◆ TASK INSTRUCTIONS:
Within the material below, filter for lines that hold the word "version".

┌────────

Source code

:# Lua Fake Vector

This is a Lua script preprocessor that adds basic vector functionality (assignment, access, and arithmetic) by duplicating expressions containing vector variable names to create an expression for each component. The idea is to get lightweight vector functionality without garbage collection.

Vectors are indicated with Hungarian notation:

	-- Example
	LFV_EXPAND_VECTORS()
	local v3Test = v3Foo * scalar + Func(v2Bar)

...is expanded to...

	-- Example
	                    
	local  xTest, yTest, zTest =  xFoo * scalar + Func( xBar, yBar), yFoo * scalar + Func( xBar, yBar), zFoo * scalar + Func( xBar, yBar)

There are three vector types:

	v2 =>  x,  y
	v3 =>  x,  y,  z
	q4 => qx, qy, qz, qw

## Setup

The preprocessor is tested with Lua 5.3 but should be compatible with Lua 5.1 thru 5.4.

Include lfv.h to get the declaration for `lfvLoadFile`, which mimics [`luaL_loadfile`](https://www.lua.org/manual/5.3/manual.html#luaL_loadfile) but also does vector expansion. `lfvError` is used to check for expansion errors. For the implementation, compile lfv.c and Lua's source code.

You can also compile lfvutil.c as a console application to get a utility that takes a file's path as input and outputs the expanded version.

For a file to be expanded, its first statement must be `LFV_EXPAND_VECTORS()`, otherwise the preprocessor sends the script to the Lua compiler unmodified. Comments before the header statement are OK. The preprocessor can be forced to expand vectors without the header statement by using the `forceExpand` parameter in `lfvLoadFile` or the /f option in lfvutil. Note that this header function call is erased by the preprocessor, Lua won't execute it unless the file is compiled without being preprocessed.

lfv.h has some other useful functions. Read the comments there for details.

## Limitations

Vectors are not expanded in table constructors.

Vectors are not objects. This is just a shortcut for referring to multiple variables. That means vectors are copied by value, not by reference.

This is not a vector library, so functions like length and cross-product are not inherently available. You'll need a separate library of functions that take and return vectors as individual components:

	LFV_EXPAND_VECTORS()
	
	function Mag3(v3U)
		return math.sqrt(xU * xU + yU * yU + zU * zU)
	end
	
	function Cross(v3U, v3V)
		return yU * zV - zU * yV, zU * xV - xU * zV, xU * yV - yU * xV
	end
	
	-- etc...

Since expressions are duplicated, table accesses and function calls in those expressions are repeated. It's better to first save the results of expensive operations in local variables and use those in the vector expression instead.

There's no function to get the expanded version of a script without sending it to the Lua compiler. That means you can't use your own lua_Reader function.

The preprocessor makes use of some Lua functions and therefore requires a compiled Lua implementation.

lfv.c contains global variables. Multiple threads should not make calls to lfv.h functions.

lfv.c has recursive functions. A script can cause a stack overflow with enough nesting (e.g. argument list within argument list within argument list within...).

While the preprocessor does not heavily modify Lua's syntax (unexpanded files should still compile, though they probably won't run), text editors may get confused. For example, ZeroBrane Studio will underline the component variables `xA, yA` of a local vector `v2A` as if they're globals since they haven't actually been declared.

└────────

◆ ANSWER FOR THIS EXERCISE:
You can also compile lfvutil.c as a console application to get a utility that takes a file's path as input and outputs the expanded version.
There's no function to get the expanded version of a script without sending it to the Lua compiler. That means you can't use your own lua_Reader function.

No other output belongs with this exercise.